◆ What is needed
Copy, from the entries below, each line in which the string "Store" appears.

(Entries taken from a collection)
--------------------------------

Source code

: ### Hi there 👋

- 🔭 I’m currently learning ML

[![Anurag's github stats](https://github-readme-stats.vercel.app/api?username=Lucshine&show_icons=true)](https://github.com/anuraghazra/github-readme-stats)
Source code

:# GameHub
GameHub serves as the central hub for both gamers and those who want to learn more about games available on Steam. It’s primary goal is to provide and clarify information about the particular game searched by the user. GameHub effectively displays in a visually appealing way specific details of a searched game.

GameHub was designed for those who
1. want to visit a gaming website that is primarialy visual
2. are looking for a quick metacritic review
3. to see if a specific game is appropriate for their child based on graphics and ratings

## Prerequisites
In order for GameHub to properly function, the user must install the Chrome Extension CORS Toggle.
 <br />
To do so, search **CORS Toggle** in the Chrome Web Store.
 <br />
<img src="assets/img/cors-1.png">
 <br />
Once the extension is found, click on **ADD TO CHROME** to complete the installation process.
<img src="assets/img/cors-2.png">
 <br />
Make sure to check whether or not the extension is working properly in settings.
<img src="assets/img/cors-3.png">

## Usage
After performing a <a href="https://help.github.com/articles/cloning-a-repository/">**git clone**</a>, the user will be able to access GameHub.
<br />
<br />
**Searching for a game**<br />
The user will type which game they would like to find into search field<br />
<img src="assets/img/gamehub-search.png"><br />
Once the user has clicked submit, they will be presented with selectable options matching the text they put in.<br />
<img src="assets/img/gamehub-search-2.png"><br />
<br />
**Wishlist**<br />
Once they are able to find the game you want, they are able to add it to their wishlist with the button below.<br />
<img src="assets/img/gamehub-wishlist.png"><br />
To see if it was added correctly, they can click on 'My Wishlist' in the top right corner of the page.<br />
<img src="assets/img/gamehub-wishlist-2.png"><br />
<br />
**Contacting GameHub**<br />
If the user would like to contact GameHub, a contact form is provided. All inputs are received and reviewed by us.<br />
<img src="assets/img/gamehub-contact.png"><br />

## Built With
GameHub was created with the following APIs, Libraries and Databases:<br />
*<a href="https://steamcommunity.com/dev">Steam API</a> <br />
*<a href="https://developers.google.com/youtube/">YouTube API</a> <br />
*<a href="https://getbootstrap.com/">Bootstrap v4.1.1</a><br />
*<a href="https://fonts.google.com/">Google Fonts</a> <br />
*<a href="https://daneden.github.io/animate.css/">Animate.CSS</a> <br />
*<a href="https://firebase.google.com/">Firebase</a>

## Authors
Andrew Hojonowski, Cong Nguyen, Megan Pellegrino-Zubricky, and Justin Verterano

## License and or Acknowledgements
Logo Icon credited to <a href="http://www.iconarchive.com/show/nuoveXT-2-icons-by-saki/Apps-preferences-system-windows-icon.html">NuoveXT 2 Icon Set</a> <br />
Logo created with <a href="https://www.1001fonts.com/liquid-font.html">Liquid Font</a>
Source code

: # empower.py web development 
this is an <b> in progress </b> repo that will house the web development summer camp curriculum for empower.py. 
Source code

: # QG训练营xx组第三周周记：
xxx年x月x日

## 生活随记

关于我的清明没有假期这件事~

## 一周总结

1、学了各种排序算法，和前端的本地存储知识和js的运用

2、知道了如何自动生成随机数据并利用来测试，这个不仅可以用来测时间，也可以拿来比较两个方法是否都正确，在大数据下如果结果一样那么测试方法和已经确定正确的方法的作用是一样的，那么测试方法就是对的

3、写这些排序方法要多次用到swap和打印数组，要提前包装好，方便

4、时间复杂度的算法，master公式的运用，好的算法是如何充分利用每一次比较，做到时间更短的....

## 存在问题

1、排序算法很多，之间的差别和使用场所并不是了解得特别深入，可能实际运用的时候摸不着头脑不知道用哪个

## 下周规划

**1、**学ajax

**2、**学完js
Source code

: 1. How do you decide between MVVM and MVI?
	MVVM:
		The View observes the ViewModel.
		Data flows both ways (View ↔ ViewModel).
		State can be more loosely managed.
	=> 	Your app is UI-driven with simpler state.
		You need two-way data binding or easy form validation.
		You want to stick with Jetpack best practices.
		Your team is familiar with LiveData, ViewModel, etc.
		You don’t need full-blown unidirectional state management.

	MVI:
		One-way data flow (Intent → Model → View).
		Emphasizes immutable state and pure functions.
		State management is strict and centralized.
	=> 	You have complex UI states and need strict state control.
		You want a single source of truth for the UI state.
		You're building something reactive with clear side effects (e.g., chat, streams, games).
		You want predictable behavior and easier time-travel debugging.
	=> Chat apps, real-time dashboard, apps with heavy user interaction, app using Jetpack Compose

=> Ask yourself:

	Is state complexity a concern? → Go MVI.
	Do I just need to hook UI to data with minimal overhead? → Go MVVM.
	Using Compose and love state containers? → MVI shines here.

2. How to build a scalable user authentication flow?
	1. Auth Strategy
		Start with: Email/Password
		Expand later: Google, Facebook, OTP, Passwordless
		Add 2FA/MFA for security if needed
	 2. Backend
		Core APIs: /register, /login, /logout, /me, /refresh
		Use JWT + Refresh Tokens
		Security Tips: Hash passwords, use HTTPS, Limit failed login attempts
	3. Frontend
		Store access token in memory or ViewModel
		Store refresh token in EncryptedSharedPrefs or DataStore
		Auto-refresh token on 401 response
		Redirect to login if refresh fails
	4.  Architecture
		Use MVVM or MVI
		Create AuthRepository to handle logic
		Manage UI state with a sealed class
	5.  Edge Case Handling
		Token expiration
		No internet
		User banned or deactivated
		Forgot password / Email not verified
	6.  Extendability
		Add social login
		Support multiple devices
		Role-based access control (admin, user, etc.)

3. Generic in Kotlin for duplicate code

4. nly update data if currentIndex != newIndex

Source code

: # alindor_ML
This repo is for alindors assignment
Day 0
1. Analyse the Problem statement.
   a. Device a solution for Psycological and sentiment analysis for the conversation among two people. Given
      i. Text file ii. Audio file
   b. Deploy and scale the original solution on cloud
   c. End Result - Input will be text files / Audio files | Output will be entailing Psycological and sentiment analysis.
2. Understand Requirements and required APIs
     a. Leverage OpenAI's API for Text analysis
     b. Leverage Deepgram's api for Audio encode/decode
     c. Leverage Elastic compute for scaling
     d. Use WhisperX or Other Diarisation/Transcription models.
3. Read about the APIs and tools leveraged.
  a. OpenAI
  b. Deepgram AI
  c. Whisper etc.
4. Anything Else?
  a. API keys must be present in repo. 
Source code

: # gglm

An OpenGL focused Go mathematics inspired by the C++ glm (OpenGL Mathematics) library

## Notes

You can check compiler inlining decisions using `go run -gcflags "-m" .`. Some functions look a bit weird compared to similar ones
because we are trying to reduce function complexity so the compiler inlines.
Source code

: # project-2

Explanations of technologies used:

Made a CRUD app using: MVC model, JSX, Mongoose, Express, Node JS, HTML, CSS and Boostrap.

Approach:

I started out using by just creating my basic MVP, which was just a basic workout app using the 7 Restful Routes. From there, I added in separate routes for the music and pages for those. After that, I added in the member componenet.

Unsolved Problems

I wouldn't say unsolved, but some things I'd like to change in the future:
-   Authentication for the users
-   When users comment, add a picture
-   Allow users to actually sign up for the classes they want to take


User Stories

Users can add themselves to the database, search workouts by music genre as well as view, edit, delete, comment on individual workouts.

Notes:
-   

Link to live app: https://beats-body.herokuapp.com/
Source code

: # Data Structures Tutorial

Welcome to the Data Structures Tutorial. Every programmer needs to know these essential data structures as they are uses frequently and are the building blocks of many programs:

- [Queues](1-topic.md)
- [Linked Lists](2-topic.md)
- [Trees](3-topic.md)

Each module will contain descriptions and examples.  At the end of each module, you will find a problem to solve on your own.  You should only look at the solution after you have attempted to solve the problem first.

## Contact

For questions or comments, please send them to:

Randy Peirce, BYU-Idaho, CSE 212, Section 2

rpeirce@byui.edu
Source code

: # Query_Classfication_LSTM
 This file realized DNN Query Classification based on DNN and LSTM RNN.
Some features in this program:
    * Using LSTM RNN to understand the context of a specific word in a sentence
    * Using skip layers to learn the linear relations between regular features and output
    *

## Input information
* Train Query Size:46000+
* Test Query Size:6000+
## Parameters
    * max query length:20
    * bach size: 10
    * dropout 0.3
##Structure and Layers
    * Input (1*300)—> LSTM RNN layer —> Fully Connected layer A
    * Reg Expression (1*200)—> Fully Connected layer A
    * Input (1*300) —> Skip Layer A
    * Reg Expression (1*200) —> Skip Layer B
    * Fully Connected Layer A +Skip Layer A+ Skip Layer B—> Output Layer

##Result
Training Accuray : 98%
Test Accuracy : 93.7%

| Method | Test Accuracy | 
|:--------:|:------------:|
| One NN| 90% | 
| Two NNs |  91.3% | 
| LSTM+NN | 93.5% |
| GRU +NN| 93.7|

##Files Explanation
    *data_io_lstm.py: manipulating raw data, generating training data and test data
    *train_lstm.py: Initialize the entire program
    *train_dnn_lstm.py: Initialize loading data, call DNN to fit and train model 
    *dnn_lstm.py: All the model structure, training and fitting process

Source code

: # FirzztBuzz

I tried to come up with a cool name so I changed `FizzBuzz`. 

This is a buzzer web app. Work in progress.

--------------------------------

◆ Exercise result
To do so, search **CORS Toggle** in the Chrome Web Store.
		Store access token in memory or ViewModel
		Store refresh token in EncryptedSharedPrefs or DataStore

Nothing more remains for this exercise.